On July 4, 1786, the Beaufort, N.C., courthouse burned down, the result of an errant artillery shell fired during a celebration on the tenth anniversary of the adoption of the Declaration of Independence by the Second Continental Congress. History does not record whether the conflagration upstaged the evening’s fireworks show, but I’m guessing it was a tough act to follow.
On July 4, 1804, explorers Meriwether Lewis and William Clark, on a mission at the behest of President Thomas Jefferson to discover a northwest passage to the Pacific Ocean, conducted the first-ever Independence Day celebration west of the Mississippi River. The observance at a midwestern site they named Independence Creek consisted of firing a cannon at dawn and again at sunset, the dispensation of an extra ration of whiskey to the men, and, when the liquor kicked in, solemn expressions of patriotism around an evening campfire far removed from civilization.
Addressing an Independence Day rally in Salem, Ill. on July 4, 1866, Gen. William Tecumseh Sherman used the occasion to defend his scorched-earth strategy employed in his Civil War march to the sea that cut a wide swath of destruction through Georgia and included the burning of Atlanta. The maneuver may not have made him the most popular man in the country, Sherman conceded. But if he hadn’t taken that approach, a lot of veterans — husbands and sons then back home with their families — would not have been there listening to him extol the virtues of this bountiful land.

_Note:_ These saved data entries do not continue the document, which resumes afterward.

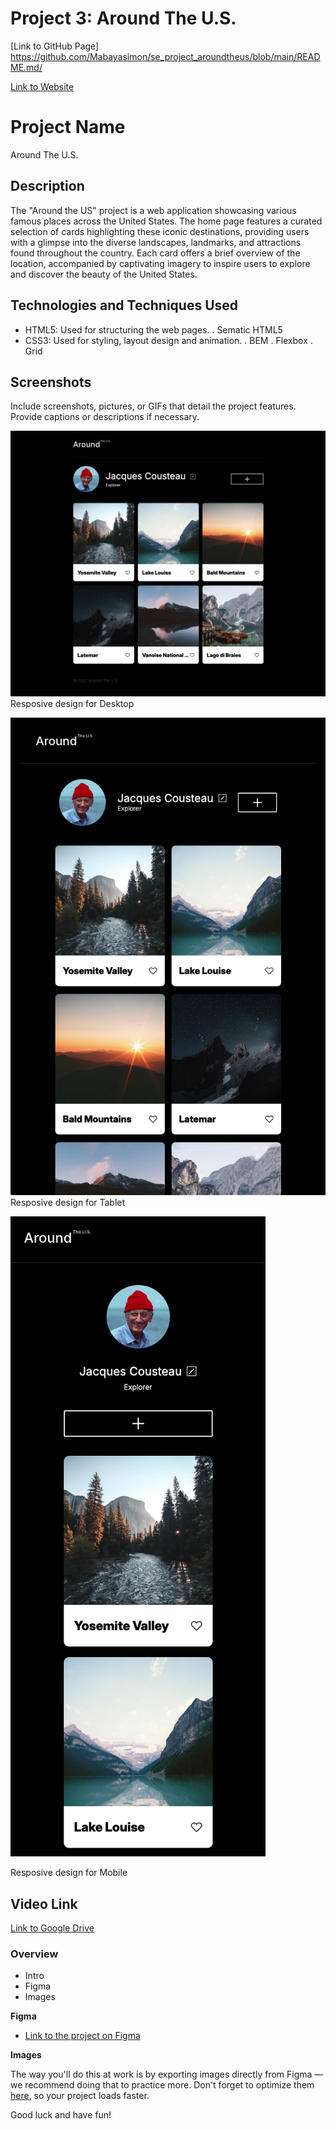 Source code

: # Project 3: Around The U.S.

[Link to GitHub Page]
https://github.com/Mabayasimon/se_project_aroundtheus/blob/main/README.md/

[Link to Website](https://mabayasimon.github.io/se_project_aroundtheus/)



# Project Name

Around The U.S.

## Description

The "Around the US" project is a web application showcasing various famous places across the United States. The home page features a curated selection of cards highlighting these iconic destinations, providing users with a glimpse into the diverse landscapes, landmarks, and attractions found throughout the country. Each card offers a brief overview of the location, accompanied by captivating imagery to inspire users to explore and discover the beauty of the United States.

## Technologies and Techniques Used

- HTML5: Used for structuring the web pages.
  . Sematic HTML5
- CSS3: Used for styling, layout design and animation.
  . BEM
  . Flexbox
  . Grid

## Screenshots

Include screenshots, pictures, or GIFs that detail the project features. Provide captions or descriptions if necessary.

![Screenshot 1](./images/screenshot1.png)
Resposive design for Desktop

![Screenshot 2](./images/screenshot2.png)
Resposive design for Tablet

![Screenshot 3](./images/screenshot3.png)

Resposive design for Mobile

## Video Link

[Link to Google Drive](https://drive.google.com/file/d/1CrEJpvGAuLGDMXcB7MrROz7abOmqNbjR/view?usp=drive_link)

### Overview

- Intro
- Figma
- Images

**Figma**

- [Link to the project on Figma](https://www.figma.com/file/ii4xxsJ0ghevUOcssTlHZv/Sprint-3%3A-Around-the-US?node-id=0%3A1)

**Images**

The way you'll do this at work is by exporting images directly from Figma — we recommend doing that to practice more. Don't forget to optimize them [here](https://tinypng.com/), so your project loads faster.

Good luck and have fun!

To mark the 150th anniversary of the adoption of the Declaration of Independence, President Calvin Coolidge gave a speech in Philadelphia on July 4, 1926. Silent Cal — a Yankee Doodle Dandy born on the Fourth of July, 1872 — told his audience, “If we are to maintain the great heritage which has been bequeathed us, we must be like-minded as the fathers who created it. We must not sink into a pagan materialism …” Eighty-four years later, as the national morale threatens to tank because of two wars, a lousy economy, rampant joblessness, a continuing nightmarish environmental disaster and a vague overall sense of impending doom, the advice remains solid.
On July 4, 1912, the new national flag with 48 stars was officially unfurled. On July 4, 1960, the 50-star American flag was raised when Hawaii was granted statehood. You can suppose that the orators were out in force on both occasions, swaddled in red, white and blue cliches and firing on all cylinders.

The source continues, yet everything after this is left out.